Se le había desatado una incontinencia verbal propia de político en campaña; creía imperativo gritar verdades por dolorosas que fueran y consideraba que podía hacerlo impunemente. Sus desaires eran la comidilla de la cautelosa sociedad. Se desbordaba al menor estímulo y sus peroratas lo hacían insufrible. Los mejores amigos se le habían retirado porque no soportaron su insolencia.
Antes de esto, era un prestigioso profesional de quien se predicaba una vasta cultura humanística. Ameno dentro de su seriedad, en ocasiones asumía un aire distante, contemplativo, con un atrayente halo de misterio.
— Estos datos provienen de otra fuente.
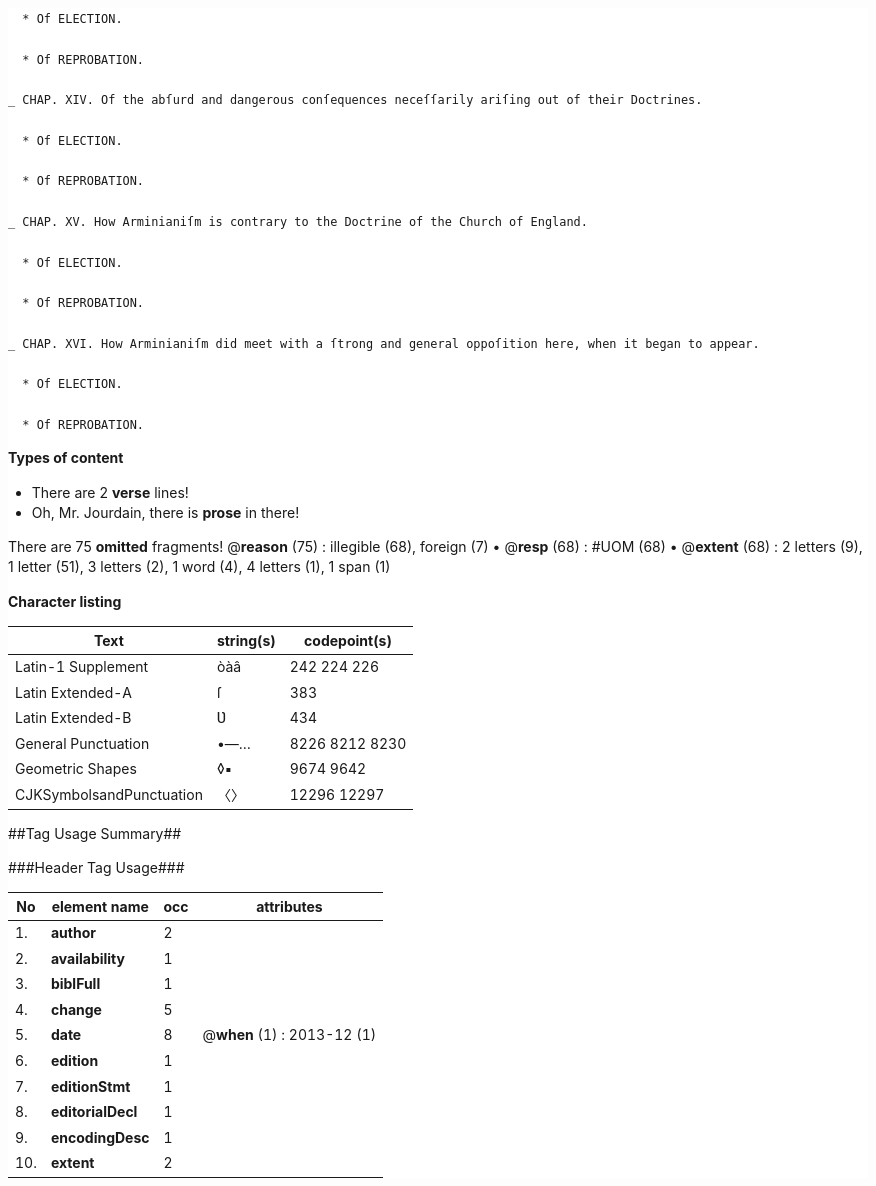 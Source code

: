       * Of ELECTION.

      * Of REPROBATION.

    _ CHAP. XIV. Of the abſurd and dangerous conſequences neceſſarily ariſing out of their Doctrines.

      * Of ELECTION.

      * Of REPROBATION.

    _ CHAP. XV. How Arminianiſm is contrary to the Doctrine of the Church of England.

      * Of ELECTION.

      * Of REPROBATION.

    _ CHAP. XVI. How Arminianiſm did meet with a ſtrong and general oppoſition here, when it began to appear.

      * Of ELECTION.

      * Of REPROBATION.

**Types of content**

  * There are 2 **verse** lines!
  * Oh, Mr. Jourdain, there is **prose** in there!

There are 75 **omitted** fragments! 
 @__reason__ (75) : illegible (68), foreign (7)  •  @__resp__ (68) : #UOM (68)  •  @__extent__ (68) : 2 letters (9), 1 letter (51), 3 letters (2), 1 word (4), 4 letters (1), 1 span (1)

**Character listing**


|Text|string(s)|codepoint(s)|
|---|---|---|
|Latin-1 Supplement|òàâ|242 224 226|
|Latin Extended-A|ſ|383|
|Latin Extended-B|Ʋ|434|
|General Punctuation|•—…|8226 8212 8230|
|Geometric Shapes|◊▪|9674 9642|
|CJKSymbolsandPunctuation|〈〉|12296 12297|

##Tag Usage Summary##

###Header Tag Usage###

|No|element name|occ|attributes|
|---|---|---|---|
|1.|__author__|2||
|2.|__availability__|1||
|3.|__biblFull__|1||
|4.|__change__|5||
|5.|__date__|8| @__when__ (1) : 2013-12 (1)|
|6.|__edition__|1||
|7.|__editionStmt__|1||
|8.|__editorialDecl__|1||
|9.|__encodingDesc__|1||
|10.|__extent__|2||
Había sido preseleccionado junto con algunos otros aspirantes a ingresar a la carrera diplomática y se preparaba para la entrevista de rigor. Previamente había superado con el más alto puntaje la prueba académica, la que calificó de juego de niños. Sumado a ello, contaba con el respaldo de una vieja amistad con el actual ministro, motivo de más para tener el convencimiento de que la embajada que pretendía estaba al alcance de la mano.
Cuando le tocó el turno saludó con cortesía al entrevistador y sus buenos modales marcaron un punto a favor. La pregunta sobre el régimen de facto de un país africano fue el detonante de la explosión sobreviniente. Con demoledor énfasis y sin tomar respiro se expresó en contra del sistema político reinante en aquella nación, y poco le faltó para pedir la pena de muerte para su líder.
El entrevistador tomó atenta nota de la exacerbada respuesta, que fue el soporte para que en su calidad de sicólogo recomendara la exclusión del candidato y su remisión a un especialista para profundizar en lo que calificó de neurosis.
Su amigo el ministro, ese sí diplomático avezado, le dijo que compromisos políticos inaplazables le impedían de momento designarlo en una embajada, pero que lo llamaría en su oportunidad. Moncada lo entendió de inmediato, no sería nunca embajador, había perdido la oportunidad de su vida por irse de la lengua.
Sentado en un mullido sofá le estaba contando estas aflicciones a su confidente y sin asomo de arrepentimiento le endilgaba la culpa de lo sucedido al entrevistador del ministerio. Detuvo el prolongado relato y le preguntó a su interlocutor qué debía hacer: -Callarte, necio-.